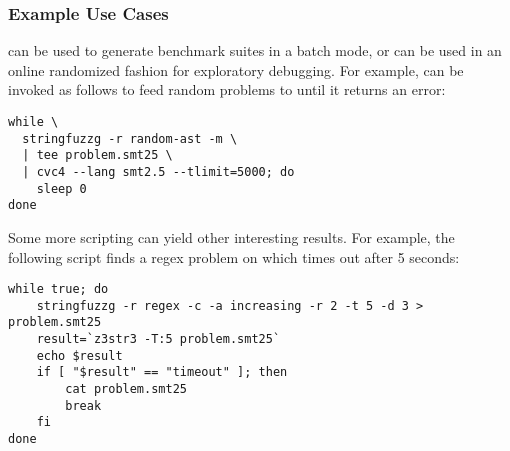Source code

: \subsubsection{Example Use Cases}

\fuzzer{} can be used to
generate benchmark suites in a batch mode, or can be used in an online
randomized fashion for exploratory debugging. For example, \fuzzer{}
can be invoked as follows to feed random problems to \cvc{} until it
returns an error:
{\scriptsize\begin{verbatim}
while \
  stringfuzzg -r random-ast -m \
  | tee problem.smt25 \
  | cvc4 --lang smt2.5 --tlimit=5000; do
    sleep 0
done\end{verbatim}}

Some more \unix{} scripting can yield other interesting results. For
example, the following script finds a regex problem on which \us{}
times out after 5 seconds:
{\scriptsize\begin{verbatim}while true; do
    stringfuzzg -r regex -c -a increasing -r 2 -t 5 -d 3 > problem.smt25
    result=`z3str3 -T:5 problem.smt25`
    echo $result
    if [ "$result" == "timeout" ]; then
        cat problem.smt25
        break
    fi
done\end{verbatim}}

****************************************

Every line between the one holding "echo $result" and the end of the listing above, inclusive, must be transcribed exactly; omit all others.

◆ **Answer box**
    echo $result
    if [ "$result" == "timeout" ]; then
        cat problem.smt25
        break
    fi
done\end{verbatim}}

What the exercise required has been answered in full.